◆ **YOUR ASSIGNMENT**
Return each line of the entries that mentions the word "novice".

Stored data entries
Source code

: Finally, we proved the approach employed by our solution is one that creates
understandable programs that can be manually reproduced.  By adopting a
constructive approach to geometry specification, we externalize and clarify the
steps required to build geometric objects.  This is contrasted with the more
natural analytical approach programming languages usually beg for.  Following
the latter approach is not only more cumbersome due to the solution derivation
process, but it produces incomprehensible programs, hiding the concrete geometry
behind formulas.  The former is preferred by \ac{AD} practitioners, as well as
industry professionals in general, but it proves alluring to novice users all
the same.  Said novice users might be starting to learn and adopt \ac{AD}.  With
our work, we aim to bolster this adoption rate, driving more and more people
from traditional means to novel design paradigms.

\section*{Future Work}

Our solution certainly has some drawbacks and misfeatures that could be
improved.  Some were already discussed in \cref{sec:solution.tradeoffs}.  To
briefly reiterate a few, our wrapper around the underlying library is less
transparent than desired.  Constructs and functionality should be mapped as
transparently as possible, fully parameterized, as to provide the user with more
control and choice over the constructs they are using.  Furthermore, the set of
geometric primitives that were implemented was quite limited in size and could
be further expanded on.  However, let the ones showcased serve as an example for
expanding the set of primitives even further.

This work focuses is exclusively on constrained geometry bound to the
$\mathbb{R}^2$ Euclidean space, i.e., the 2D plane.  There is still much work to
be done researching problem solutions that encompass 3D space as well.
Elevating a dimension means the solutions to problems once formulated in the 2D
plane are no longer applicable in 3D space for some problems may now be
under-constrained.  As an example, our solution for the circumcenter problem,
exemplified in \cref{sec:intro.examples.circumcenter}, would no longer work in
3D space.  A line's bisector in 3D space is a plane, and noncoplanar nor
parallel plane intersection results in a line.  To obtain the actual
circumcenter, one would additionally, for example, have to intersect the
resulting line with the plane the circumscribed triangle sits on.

◆ **TASK RESPONSE**
industry professionals in general, but it proves alluring to novice users all
the same.  Said novice users might be starting to learn and adopt \ac{AD}.  With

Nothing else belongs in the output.